■ **Activity**
Scan the records beneath this line for the line holding "高速公路特许经营项目由设区的" and the line holding "- **The Bihar", then transcribe exactly those two and all lines between.

** Opening Records for processing block **

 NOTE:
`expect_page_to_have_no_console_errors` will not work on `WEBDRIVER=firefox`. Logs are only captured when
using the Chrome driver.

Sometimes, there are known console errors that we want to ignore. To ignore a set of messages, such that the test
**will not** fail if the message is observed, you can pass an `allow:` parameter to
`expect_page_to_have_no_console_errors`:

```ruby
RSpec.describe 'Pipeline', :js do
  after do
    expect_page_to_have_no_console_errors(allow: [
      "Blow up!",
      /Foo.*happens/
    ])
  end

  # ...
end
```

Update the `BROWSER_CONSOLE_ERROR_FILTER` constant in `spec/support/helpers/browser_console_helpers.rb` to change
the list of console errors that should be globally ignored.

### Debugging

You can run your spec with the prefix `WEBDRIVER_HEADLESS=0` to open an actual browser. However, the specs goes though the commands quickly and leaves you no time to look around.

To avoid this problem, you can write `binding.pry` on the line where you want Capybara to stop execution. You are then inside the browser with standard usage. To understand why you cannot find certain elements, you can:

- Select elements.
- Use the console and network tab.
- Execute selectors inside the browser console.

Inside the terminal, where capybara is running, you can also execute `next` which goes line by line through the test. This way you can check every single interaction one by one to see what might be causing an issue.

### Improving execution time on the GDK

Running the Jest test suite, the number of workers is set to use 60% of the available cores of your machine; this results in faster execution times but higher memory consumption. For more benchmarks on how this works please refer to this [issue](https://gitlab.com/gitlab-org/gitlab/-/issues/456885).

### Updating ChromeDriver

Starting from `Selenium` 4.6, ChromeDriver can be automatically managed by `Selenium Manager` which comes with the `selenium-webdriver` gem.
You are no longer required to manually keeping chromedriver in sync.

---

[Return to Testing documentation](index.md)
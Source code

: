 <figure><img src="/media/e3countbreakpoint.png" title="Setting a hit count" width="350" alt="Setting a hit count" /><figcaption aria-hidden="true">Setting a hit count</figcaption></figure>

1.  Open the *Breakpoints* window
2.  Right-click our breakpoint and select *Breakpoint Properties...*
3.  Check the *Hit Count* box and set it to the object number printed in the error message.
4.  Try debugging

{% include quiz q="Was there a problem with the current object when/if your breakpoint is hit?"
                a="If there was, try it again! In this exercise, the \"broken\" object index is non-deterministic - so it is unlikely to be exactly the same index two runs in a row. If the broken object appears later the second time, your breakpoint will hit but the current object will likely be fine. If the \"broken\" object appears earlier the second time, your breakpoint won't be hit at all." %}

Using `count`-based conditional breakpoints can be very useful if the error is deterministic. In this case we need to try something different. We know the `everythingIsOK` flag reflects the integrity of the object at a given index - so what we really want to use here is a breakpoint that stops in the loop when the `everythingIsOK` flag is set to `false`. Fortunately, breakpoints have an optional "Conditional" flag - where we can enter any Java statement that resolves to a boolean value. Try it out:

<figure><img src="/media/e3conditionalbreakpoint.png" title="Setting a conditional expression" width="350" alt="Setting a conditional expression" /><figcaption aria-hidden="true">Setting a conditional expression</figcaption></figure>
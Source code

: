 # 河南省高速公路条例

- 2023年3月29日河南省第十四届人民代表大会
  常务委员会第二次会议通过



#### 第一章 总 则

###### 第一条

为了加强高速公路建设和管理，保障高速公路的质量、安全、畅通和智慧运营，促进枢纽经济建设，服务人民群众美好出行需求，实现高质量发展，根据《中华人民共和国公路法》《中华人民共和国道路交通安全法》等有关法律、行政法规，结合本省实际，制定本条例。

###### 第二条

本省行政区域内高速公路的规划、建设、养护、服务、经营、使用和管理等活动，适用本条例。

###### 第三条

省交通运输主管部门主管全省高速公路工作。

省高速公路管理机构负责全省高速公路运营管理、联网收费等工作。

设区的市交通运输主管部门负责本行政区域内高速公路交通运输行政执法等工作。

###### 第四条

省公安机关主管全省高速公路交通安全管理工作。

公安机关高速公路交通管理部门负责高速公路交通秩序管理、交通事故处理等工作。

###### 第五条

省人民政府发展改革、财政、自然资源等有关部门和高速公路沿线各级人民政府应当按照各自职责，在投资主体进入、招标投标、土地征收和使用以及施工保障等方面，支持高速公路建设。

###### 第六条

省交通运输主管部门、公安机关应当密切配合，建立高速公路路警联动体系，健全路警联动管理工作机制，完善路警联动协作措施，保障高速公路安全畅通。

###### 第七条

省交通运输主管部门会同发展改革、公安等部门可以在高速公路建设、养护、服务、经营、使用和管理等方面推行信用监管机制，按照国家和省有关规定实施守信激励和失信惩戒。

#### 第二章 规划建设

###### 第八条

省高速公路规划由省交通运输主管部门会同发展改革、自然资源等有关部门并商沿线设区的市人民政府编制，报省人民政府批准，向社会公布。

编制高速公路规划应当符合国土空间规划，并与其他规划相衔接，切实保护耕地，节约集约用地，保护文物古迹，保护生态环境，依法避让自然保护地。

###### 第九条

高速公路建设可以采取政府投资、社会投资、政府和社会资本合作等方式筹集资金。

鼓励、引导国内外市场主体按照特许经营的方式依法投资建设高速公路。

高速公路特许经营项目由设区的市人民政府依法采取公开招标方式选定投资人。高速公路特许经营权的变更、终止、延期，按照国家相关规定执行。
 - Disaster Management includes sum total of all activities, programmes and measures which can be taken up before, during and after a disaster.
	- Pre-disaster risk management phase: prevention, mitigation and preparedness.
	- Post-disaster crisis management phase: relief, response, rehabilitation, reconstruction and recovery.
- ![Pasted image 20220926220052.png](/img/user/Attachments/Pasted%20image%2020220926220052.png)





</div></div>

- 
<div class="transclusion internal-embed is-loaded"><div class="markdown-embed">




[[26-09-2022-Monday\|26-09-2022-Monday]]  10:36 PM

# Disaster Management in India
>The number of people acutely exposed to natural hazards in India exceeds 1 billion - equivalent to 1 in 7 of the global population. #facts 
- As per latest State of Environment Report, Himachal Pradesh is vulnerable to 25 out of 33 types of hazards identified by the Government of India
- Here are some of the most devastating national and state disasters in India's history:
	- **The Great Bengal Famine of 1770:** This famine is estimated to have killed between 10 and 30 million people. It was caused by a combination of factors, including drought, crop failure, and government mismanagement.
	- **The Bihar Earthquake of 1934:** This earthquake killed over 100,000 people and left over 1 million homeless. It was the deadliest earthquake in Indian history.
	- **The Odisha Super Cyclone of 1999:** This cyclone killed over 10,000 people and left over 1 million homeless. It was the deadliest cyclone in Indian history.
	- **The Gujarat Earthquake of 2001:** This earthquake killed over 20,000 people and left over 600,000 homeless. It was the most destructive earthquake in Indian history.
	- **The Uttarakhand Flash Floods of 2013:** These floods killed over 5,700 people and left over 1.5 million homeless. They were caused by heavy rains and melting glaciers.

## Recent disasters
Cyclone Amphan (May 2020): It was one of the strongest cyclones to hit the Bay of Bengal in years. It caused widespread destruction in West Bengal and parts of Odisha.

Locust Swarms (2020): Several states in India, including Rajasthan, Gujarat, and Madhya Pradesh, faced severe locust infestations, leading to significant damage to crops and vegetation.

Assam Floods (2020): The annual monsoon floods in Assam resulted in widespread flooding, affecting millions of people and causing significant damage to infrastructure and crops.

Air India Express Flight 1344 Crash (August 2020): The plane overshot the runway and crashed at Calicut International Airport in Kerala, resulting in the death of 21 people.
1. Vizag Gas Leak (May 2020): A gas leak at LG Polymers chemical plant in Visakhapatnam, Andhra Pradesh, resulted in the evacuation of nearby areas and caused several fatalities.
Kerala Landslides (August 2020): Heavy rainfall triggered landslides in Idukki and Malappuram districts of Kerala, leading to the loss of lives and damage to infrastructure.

** Closing Records for processing block **

■ **Response area**
高速公路特许经营项目由设区的市人民政府依法采取公开招标方式选定投资人。高速公路特许经营权的变更、终止、延期，按照国家相关规定执行。
 - Disaster Management includes sum total of all activities, programmes and measures which can be taken up before, during and after a disaster.
	- Pre-disaster risk management phase: prevention, mitigation and preparedness.
	- Post-disaster crisis management phase: relief, response, rehabilitation, reconstruction and recovery.
- ![Pasted image 20220926220052.png](/img/user/Attachments/Pasted%20image%2020220926220052.png)





</div></div>

- 
<div class="transclusion internal-embed is-loaded"><div class="markdown-embed">




[[26-09-2022-Monday\|26-09-2022-Monday]]  10:36 PM

# Disaster Management in India
>The number of people acutely exposed to natural hazards in India exceeds 1 billion - equivalent to 1 in 7 of the global population. #facts 
- As per latest State of Environment Report, Himachal Pradesh is vulnerable to 25 out of 33 types of hazards identified by the Government of India
- Here are some of the most devastating national and state disasters in India's history:
	- **The Great Bengal Famine of 1770:** This famine is estimated to have killed between 10 and 30 million people. It was caused by a combination of factors, including drought, crop failure, and government mismanagement.
	- **The Bihar Earthquake of 1934:** This earthquake killed over 100,000 people and left over 1 million homeless. It was the deadliest earthquake in Indian history.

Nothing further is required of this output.